New EU rules will create two categories of landlords. And that will make a difference to your mortgage.
A new set of rules hit the mortgage market on 21st March and will affect how landlords are treated by mortgage lenders.
The Mortgage Credit Directive (MCD) is a new piece of legislation designed to bring mortgage lending in line across the EU member states.
One of the aims of the MCD is to increase protection for borrowers and this has led to a distinction between “consumer”, or accidental, landlords and “professional” landlords running a buy-to-let business.
The Mortgage Credit Directive introduces the new category – and concept – of “consumer buy-to-let”.
Currently, buy-to-let mortgages are not subject to any form of regulation. As a result borrowers taking out a buy-to-let mortgage have less protection than other mortgage borrowers.
The MCD will mean accidental or amateur landlords will need to take out a regulated product, giving them extra consumer protection.
The Treasury has defined consumer buy-to-let as “a buy-to-let mortgage contract which is not entered into by the borrower wholly or predominantly for the purposes of a business carried on, or intended to be carried on, by the borrower”.
Consumer buy-to-let includes anyone who is planning to rent out a home they previously lived in – including people letting their property while they move in with a partner or travel abroad, or those keeping a current property to rent out while they purchase another one to live in (known as let-to-buy). Consumer buy-to-let also covers people letting a home they have inherited.
Professional landlords, on the other hand, are classed as those who buy property with the specific intent to rent it out.
What difference will the new rules make?
Landlords won’t notice anything has changed until they come to remortgage as the rules will change the way mortgages are sold. Mortgage brokers and lenders will need specific permissions from the Financial Conduct Authority (FCA) to advise and provide consumer buy-to-let loans.
Since the introduction of the Mortgage Market Review in April 2014, mortgage lenders have had to apply strict affordability criteria to residential borrowers, and conduct in-depth affordability assessments.
But they don’t have to do this with buy-to-let. Instead, lenders normally state a 'rental coverage figure' landlords need to meet. Rental cover is the rent expressed as a percentage of the mortgage, and most lenders stipulate rental cover of about 125%. This is to ensure the landlord has a cash buffer for voids or repairs.
But under the new rules consumer buy-to-let borrowers will need to undergo an affordability assessment in order to be granted a buy-to-let mortgage.
The changes could mean fewer lenders offer consumer buy-to-let mortgages due to the extra work involved. And less competition could see rates increase.
Other effects of the Mortgage Credit Directive
The MCD will affect two other categories of mortgage lending: foreign currency loans and second charge mortgages.
A foreign currency loan is defined as a mortgage in a different currency to the customer’s income, or a mortgage in a different currency to the EEA state in which the customer lives. A mortgage for a holiday home or rental property abroad is likely to fall into this category.

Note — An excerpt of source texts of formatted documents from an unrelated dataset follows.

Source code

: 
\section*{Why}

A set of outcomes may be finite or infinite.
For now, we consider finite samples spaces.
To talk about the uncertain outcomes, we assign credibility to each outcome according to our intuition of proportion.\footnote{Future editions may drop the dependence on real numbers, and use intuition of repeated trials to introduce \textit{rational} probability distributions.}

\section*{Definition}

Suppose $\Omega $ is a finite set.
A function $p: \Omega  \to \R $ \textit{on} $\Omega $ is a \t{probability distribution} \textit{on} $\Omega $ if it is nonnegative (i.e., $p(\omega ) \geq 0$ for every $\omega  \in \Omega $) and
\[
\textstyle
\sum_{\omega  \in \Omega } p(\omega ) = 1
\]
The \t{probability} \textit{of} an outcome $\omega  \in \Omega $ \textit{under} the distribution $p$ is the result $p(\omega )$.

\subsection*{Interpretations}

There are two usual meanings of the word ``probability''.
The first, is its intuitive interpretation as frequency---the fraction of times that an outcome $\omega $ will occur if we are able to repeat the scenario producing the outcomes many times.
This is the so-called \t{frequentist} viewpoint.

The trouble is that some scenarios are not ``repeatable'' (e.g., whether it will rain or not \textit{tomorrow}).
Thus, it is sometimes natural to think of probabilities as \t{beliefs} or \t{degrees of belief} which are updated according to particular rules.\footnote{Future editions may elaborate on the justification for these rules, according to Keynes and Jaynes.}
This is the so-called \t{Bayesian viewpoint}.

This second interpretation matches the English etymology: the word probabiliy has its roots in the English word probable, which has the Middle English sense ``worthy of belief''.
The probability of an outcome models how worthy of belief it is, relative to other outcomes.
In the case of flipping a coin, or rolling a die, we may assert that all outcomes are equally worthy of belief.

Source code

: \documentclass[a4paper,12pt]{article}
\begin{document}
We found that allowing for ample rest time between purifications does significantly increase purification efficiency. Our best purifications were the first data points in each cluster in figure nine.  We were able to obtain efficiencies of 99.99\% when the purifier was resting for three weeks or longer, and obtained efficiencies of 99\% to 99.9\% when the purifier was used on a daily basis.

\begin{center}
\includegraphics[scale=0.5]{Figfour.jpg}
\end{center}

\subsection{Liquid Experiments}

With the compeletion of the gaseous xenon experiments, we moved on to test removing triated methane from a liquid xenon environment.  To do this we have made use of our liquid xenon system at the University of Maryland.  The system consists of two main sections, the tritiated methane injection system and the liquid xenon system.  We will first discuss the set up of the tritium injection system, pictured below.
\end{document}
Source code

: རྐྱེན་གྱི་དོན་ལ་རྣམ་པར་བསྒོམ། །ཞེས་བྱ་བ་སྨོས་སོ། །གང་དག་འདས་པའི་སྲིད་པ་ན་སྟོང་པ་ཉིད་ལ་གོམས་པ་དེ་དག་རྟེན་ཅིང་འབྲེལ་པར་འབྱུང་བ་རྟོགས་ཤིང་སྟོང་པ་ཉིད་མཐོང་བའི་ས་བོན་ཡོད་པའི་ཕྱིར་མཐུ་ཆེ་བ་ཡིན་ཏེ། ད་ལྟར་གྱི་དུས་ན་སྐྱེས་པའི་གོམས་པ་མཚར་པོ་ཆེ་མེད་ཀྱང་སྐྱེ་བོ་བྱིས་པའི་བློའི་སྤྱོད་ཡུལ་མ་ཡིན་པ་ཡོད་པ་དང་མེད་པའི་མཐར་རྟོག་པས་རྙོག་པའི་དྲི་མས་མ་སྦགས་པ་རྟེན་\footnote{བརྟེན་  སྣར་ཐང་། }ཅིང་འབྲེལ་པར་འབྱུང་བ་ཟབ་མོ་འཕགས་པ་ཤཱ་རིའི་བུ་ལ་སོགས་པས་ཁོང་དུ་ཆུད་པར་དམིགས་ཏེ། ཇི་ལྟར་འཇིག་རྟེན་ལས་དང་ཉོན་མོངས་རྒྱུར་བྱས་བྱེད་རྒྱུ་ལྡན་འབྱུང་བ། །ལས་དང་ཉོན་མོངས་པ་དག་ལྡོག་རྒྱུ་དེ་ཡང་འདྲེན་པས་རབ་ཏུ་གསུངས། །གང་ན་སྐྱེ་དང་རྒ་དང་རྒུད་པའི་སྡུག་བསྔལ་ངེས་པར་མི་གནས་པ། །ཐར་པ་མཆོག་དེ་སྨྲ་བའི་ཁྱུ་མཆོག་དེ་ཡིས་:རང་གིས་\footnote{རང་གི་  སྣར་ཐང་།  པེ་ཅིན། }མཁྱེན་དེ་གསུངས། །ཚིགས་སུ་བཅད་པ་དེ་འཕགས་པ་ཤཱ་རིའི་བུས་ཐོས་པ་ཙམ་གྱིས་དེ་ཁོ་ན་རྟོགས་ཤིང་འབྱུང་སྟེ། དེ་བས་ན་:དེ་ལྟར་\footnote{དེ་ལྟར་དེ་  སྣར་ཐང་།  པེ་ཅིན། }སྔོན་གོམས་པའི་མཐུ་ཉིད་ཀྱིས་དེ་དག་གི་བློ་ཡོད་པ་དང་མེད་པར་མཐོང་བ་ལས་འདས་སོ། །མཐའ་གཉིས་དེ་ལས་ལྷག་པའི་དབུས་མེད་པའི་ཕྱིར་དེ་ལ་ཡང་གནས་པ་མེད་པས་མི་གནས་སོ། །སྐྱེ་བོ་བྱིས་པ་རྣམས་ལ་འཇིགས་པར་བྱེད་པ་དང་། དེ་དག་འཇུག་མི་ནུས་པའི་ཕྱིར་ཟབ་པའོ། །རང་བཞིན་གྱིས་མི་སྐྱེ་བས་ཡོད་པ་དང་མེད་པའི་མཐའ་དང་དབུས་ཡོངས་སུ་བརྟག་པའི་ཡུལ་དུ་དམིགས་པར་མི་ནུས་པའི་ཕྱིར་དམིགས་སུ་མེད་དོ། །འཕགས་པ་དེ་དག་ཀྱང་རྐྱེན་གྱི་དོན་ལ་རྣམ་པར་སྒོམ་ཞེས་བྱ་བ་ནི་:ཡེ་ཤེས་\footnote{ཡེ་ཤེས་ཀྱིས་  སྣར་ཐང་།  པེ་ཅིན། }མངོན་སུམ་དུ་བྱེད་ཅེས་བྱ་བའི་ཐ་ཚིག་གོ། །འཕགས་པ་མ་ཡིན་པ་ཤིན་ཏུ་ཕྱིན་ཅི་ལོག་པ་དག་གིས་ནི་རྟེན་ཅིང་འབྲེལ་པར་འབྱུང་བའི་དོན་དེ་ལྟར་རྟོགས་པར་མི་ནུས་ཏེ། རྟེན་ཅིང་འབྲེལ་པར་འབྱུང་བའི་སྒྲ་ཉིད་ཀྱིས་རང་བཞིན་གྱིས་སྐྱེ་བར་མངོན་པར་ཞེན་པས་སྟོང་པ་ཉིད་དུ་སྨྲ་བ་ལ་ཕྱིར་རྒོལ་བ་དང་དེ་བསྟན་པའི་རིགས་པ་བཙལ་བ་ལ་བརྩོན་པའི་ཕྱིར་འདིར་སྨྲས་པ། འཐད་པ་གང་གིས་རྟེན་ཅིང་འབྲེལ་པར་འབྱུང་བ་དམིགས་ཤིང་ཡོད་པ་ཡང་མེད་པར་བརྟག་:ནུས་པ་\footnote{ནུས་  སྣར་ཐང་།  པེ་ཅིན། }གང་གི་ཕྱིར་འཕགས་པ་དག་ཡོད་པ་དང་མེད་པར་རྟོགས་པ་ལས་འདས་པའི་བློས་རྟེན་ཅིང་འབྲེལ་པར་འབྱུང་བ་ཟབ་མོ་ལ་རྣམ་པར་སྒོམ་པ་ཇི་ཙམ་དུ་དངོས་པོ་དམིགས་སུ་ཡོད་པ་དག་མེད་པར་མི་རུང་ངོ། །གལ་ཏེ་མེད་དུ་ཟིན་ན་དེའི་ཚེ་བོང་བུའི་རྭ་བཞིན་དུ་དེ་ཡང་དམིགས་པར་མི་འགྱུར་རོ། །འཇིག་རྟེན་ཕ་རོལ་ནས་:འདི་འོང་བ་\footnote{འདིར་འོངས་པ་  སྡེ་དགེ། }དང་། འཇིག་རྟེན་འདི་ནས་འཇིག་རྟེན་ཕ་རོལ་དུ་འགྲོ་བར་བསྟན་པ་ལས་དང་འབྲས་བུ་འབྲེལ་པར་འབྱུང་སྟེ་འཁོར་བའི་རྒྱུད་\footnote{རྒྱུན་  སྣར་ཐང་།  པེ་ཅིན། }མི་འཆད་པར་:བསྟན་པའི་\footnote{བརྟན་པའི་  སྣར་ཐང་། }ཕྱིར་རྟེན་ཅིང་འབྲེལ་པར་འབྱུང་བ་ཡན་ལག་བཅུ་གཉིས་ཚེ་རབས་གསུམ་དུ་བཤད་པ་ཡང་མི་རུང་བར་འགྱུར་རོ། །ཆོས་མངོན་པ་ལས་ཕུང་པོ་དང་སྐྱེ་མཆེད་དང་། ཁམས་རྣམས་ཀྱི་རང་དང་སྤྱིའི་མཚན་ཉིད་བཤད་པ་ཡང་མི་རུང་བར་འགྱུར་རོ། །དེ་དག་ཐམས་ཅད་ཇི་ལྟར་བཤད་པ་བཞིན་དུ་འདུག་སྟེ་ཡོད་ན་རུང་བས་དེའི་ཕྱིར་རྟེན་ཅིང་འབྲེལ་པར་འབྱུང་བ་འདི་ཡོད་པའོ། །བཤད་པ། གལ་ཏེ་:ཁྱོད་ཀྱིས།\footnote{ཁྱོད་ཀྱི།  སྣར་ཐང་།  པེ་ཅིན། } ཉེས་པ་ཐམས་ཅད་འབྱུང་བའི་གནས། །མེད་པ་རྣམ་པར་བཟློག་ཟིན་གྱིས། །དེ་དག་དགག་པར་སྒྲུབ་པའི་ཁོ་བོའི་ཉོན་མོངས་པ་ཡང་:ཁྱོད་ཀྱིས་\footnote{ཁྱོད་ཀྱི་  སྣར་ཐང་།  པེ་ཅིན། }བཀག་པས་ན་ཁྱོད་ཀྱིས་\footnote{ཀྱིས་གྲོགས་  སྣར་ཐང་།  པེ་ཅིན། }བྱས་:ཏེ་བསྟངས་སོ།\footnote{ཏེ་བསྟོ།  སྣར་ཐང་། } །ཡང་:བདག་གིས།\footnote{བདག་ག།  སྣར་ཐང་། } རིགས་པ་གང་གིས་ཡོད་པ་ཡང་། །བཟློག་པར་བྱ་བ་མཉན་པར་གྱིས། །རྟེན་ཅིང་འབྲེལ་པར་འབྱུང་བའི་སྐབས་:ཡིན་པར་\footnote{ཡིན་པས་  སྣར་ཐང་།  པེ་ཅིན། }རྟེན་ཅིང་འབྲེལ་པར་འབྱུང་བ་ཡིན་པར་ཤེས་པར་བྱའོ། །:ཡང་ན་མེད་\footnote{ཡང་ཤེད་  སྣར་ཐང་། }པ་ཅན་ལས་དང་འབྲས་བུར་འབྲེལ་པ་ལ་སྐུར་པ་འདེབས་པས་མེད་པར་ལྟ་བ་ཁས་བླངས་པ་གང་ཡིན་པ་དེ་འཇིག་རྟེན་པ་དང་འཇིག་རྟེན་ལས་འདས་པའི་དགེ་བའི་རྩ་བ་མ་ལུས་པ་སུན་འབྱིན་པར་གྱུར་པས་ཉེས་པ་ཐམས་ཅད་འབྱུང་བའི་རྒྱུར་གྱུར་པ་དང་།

The new rules require lenders to monitor exchange rates and issue ‘sufficient’ warning to clients as to their level of exposure. If two currencies fluctuate by a certain percentage, lenders will need to offer the borrower the option of switching currency.
The MCD also brings second charge mortgages under FCA regulation. Second charge mortgages are secured loans with the property put up as security. In the event of the borrower defaulting on the loan and the property being repossessed, the first mortgage lender will get its money first, then the second charge lender.
Second charge mortgage interest rates are generally higher than first charge mortgages and this sector of the market typically has a high level of arrears. The MCD means that borrowers applying for second charge loans will have to undergo similar affordability assessments to mainstream mortgage customers.